Haydn’s reputation as a competent pianist but no wizard is surely
correct; he appears never to have stepped forwards to present himself as
a performer of his own solo pieces, and that probably accounts a good
deal for the fact that they still live in the shadow of Mozart’s. Yet
the piano was at the centre of his life, the instrument at which he
improvised and tested all his ideas as part of his morning routine, and
in writing music for it he was interested in the expressive
possibilities that the developing fortepiano was opening up. The 60-odd
sonatas represent some of the most ambitious keyboard music of their
time, and virtuosity was always an element of it.

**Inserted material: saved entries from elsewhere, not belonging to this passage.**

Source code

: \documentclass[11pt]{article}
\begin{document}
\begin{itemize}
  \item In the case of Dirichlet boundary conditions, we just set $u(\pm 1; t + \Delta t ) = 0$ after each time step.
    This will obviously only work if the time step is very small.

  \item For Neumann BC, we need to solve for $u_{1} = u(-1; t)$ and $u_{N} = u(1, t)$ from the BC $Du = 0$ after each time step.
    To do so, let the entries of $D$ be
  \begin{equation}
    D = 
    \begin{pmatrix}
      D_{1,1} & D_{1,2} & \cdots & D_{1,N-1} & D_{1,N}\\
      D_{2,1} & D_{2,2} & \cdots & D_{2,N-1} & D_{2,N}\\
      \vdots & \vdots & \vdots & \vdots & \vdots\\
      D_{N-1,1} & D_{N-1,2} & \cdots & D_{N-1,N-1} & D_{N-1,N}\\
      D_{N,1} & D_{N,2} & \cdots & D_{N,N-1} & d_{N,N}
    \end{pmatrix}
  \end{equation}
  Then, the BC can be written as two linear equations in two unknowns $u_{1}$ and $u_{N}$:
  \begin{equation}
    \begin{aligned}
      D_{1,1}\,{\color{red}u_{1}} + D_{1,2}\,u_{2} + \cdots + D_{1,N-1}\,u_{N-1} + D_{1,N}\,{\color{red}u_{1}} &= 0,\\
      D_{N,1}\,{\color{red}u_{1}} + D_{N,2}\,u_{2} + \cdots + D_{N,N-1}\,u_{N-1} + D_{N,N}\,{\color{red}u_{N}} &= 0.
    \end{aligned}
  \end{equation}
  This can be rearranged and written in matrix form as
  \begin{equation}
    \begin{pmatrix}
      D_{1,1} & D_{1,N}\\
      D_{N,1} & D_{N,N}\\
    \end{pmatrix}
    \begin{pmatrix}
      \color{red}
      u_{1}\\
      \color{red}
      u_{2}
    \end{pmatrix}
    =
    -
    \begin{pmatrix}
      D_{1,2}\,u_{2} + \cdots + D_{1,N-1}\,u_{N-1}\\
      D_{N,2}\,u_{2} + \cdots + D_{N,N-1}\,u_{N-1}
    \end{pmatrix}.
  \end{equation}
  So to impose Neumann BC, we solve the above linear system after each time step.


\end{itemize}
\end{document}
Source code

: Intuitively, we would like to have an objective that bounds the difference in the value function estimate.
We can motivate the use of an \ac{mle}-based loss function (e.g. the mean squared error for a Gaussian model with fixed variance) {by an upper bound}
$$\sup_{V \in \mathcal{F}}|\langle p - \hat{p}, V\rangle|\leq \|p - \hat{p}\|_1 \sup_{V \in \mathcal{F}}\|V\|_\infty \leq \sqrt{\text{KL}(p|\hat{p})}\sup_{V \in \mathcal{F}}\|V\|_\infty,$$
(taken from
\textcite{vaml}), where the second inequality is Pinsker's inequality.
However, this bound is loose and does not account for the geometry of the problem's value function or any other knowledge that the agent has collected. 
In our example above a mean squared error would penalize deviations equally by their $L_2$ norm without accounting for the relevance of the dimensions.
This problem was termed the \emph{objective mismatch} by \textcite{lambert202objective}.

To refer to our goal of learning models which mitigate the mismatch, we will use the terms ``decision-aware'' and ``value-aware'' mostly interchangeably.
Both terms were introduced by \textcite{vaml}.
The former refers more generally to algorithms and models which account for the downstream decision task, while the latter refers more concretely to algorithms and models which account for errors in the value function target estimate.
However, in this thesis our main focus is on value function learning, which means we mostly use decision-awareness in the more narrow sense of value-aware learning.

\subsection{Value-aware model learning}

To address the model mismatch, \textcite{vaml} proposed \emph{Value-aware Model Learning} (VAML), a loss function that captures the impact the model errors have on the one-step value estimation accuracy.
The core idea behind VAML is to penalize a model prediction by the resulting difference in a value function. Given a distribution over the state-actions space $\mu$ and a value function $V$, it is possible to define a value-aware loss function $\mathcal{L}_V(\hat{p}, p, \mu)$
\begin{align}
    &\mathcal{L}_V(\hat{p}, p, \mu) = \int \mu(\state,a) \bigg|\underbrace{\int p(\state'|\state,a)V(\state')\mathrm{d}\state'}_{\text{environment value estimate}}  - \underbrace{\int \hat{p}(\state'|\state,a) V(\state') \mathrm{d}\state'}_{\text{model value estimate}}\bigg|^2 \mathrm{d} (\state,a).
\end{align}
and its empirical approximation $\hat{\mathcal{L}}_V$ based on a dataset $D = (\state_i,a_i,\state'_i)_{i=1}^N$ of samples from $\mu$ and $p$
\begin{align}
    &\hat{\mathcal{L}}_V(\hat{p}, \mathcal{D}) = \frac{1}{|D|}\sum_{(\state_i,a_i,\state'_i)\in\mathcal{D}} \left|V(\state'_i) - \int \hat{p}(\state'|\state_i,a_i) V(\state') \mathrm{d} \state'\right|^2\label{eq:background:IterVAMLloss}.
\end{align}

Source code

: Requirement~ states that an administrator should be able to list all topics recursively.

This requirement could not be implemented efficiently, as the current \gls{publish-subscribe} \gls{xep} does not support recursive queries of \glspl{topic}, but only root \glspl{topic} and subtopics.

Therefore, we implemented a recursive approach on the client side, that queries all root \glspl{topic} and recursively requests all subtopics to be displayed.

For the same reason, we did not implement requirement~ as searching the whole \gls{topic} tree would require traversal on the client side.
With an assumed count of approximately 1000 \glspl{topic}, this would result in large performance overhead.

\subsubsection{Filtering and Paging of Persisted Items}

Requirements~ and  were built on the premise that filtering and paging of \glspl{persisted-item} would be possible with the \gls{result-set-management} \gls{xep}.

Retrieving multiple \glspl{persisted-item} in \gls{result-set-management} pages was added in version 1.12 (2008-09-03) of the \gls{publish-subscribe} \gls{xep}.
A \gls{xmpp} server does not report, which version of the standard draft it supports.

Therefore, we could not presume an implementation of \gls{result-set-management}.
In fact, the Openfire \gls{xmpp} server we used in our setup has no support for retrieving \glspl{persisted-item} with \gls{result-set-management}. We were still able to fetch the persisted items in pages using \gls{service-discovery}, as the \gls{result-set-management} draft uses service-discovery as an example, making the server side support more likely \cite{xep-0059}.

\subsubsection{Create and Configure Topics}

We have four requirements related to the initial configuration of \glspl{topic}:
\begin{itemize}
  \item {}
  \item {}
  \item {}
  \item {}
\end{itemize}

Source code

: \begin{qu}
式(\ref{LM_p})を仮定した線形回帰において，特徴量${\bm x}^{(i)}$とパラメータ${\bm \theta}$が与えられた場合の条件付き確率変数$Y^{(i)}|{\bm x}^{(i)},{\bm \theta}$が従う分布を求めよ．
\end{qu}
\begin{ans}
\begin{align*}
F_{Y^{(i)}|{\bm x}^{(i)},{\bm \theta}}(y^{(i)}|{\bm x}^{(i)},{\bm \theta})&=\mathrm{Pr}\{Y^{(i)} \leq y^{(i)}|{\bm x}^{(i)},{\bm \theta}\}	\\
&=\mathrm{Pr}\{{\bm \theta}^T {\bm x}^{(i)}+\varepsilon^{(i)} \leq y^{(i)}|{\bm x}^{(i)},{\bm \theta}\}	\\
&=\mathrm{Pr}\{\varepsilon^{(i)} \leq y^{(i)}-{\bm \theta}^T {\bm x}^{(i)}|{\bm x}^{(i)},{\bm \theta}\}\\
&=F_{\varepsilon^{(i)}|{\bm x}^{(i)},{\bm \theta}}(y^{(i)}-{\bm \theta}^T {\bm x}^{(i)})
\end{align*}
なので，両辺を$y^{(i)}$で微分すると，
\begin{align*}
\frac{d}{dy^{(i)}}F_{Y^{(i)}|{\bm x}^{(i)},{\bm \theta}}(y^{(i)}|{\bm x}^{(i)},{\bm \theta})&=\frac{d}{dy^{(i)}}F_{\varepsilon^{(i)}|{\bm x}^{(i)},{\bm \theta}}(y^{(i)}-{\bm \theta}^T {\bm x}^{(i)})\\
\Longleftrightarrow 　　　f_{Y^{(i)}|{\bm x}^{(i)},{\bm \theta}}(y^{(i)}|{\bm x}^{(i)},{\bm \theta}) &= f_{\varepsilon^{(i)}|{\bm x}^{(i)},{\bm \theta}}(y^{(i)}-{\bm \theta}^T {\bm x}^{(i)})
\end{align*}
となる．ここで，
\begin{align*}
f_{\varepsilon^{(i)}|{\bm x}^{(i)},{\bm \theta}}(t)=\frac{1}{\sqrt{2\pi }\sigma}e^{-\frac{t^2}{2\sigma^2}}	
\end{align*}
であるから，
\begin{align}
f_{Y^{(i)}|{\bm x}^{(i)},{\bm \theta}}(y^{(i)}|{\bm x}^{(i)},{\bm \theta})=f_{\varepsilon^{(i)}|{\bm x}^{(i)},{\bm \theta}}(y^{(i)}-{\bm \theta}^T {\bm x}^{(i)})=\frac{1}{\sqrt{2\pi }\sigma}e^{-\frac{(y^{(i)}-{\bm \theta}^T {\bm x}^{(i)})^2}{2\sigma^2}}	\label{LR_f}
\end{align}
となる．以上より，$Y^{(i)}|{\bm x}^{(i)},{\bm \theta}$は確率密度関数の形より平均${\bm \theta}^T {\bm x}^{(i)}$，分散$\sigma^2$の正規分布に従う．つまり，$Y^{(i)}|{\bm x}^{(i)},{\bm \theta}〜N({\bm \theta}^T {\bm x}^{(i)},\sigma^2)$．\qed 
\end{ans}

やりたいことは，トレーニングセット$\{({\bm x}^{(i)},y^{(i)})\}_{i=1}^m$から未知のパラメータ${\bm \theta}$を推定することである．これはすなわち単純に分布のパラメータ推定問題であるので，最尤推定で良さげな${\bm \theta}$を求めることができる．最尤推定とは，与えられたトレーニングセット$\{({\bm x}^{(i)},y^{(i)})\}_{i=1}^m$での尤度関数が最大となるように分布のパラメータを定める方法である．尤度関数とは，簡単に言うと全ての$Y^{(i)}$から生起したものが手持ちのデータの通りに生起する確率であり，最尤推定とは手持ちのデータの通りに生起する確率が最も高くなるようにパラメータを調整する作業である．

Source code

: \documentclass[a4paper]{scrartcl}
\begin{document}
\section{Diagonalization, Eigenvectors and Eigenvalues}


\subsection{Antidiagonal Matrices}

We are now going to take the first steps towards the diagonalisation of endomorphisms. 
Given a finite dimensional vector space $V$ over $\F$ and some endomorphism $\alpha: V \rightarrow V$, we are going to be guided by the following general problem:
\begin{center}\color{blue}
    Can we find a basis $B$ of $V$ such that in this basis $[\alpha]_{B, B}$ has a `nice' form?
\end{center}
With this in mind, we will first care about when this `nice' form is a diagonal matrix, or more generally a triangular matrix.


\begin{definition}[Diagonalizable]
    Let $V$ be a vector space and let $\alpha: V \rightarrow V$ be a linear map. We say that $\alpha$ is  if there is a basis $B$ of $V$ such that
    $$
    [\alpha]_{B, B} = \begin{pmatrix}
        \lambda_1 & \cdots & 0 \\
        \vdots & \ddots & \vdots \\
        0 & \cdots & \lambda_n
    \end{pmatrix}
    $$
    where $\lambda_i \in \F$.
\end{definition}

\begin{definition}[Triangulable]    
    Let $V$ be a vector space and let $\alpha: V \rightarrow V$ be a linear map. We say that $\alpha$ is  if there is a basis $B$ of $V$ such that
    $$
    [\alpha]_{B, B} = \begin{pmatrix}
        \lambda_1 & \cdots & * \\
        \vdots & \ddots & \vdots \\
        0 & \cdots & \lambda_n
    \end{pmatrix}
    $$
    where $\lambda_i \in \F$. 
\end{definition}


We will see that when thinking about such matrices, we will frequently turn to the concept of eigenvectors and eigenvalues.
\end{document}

I’ve always loved it and have been admiring of Jean-Efflam Bavouzet’s
Chandos series for promoting – in his description – ‘the boundless
treasures of this sublime music’. He has done so at a level of technical
perfection allied to insight, rigorous intellectual curiosity and the
probing instincts of a distinguished performer that have never been
brought to bear so acutely and consistently on this part of Haydn’s
activity. Sometimes the music doesn’t look much on the page; some
pianists regard the writing as relatively undeveloped, compared with
Mozart’s or Clementi’s, and others have been perplexed by the fact that
it doesn’t display a continuous stylistic development. Lay this baggage
aside and listen to these five nicely programmed sonatas, none of which
is often encountered in recitals. You catch Haydn’s adventurous spirit
and humanity straight away; only he could have written them.
The B flat Sonata, HobXVI/2, is the earliest in this grouping and may date from 1762. It’s a lovely piece with a Largo
second movement in G minor and a Trio section in B flat minor of the
final Minuet that must have gladdened Brahms’s heart. Haydn at this time
was reaping the harvest of his studies of Carl Philipp Emanuel Bach,
the Treatise on the True Art of Keyboard Playing as well as CPE’s compositions. Haydn admired him as ‘the father of us all’.
In our turn we credit Haydn as the father of the symphony and the
string quartet, yet we should not forget what he did for the piano
sonata – neither Mozart nor Beethoven would have neglected to. The other
four pieces here show his burgeoning range. The E flat Sonata No 28
explores brilliance and what the piano in the 1770s could inspire a
composer to write; E flat minor appears for the Trio section of the
Minuet, so fast-forward again to Brahms. Honour that man for championing
his great predecessor when the 19th century had all but forgotten him.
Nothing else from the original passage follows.